Many federal and postal workers have multiple Individual Retirement Accounts (IRAs) or money in other qualified tax-deferred retirement plans they belonged to before joining the ranks of Uncle Sam.

What’s interesting is that a growing number of these feds are moving that money from those accounts and IRAs — a total of $789,293,024.19, as of last Wednesday — into their government Thrift Savings Plan (TSP.). Military personnel also are eligible to participate in the TSP. and to take advantage of the rollover feature.

Between July 2001, when the transfer option became available, and now, more than 28,000 feds have moved outside money into the TSP.. That includes a $1 million transfer first reported by The Washington Times.

So why would anybody take the time and trouble to move tax-deferred money into the TSP.? Let me count the ways.

The five TSP. options are the C fund, which is an index of the 500 largest U.S. firms; the F fund (a bond index); the S fund, which is indexed to the nation’s mid-sized and small firms listed on the stock exchange; the international stock-indexed I fund; and the unique G fund, which is exclusive to feds. The G fund is made up of special U.S. Treasury securities. Money invested in the G fund and all earnings are guaranteed by the U.S. government.

(Last year the C fund returned 10.8 percent, the F fund and the G fund each returned 4.3 percent, the S fund returned 18 percent, and the I fund returned 20 percent. Index funds rise and fall with the markets, and the I fund also has to take into account currency changes, as well as the state of markets in Europe, Asia and Australia. The G fund doesn’t.)

And did I mention cheap, as in low administrative fees?

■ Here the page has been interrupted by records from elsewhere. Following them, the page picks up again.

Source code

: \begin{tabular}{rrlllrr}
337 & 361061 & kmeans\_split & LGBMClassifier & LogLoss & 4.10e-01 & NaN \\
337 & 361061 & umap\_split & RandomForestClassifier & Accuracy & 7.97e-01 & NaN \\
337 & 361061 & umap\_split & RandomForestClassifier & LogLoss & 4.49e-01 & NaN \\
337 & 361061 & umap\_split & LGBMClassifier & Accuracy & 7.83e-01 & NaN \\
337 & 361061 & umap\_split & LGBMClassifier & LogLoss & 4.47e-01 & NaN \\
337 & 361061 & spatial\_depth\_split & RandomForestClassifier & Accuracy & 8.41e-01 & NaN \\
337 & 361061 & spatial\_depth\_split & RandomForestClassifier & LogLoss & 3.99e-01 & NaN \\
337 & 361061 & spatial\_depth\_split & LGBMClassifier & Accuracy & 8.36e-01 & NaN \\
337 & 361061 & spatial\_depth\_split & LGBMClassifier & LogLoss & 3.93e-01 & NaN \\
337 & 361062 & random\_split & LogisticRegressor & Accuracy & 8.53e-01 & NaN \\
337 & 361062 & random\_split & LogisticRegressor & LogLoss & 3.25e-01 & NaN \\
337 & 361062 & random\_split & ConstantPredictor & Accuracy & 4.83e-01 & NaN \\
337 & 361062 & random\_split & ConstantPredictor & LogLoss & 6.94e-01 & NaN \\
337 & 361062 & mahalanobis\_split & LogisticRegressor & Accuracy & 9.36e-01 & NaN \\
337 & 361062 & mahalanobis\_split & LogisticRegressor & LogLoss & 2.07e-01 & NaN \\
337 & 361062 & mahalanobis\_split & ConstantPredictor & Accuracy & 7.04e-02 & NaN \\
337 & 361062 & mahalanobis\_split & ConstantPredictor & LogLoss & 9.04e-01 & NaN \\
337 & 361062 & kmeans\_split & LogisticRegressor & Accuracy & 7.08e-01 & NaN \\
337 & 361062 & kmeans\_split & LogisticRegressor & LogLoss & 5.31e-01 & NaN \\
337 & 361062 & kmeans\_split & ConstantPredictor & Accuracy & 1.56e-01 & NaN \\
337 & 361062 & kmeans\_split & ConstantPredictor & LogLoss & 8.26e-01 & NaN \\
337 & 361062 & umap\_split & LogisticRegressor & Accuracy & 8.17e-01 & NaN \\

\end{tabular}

Mutual funds charge a fee for handling and investing. Over a lifetime of investing, someone with a large portfolio — or even a large one that has shrunk — can pay $20,000 to $30,000 in administrative fees, called basis points. Many funds charge fees of 50 to 100 basis points to investors. The G fund charges investors six basis points, which is about 50 percent lower than the lowest mutual fund offered to the general public. That translates into more money in the account, much more, in fact, over a lifetime of investing in the TSP..

The TSP., unlike many private-sector 401(k) plans, provides for a generous employer (that would be Uncle Sam) match. The vast majority of people currently working for the federal government are under the Federal Employees Retirement System, or FERS. FERS employees this year can invest 15 percent of their salaries, up to the Internal Revenue Service (IRS) limit of $14,000. Those who put in at least 5 percent get a 5 percent match from the government. It’s the same as a tax-deferred pay raise.

In contrast, many private 401(k) plans don’t offer an employer match. Some that do, like one of the nation’s giant brokerage firms, have stopped making any contribution to their workers’ accounts.

Feds under the older Civil Service Retirement System, the CARS offset system, and military personnel can contribute up to 10 percent of salary, subject to the IRS cap for all individual contributions to 401(k) type plans. They do not get a match from the government.

People who retire from the government who have TSP. accounts can keep them active, but they cannot add new money via payroll contributions. But retirees who don’t have accounts when they retire cannot join the TSP. after they have left the government.

So, is the TSP. for everyone? Probably not, although more than 28,000 people who put their old money into the new TSP. accounts think it’s a good deal. The bottom line: If you can find a better, safer, lower-cost investment, by all means do it. Just be sure to let us in on the secret.


Chances are that some agencies facing budget cuts might decide to reduce their work force. Because of the cost and turmoil caused by layoffs (reduction in force, in government lingo), many are likely to take advantage of new, liberalized buyout rules. They permit agencies to pay employees as much as $25,000 ( about $16,000 to $18,000 after deductions) if they will volunteer to take early or regular retirement. New rules issued last week allow agencies to give buyouts to employees who have been with them less than three years, if they have three years of prior government service. The regulations were published Jan. 27 in the Federal Register, starting on page 3858.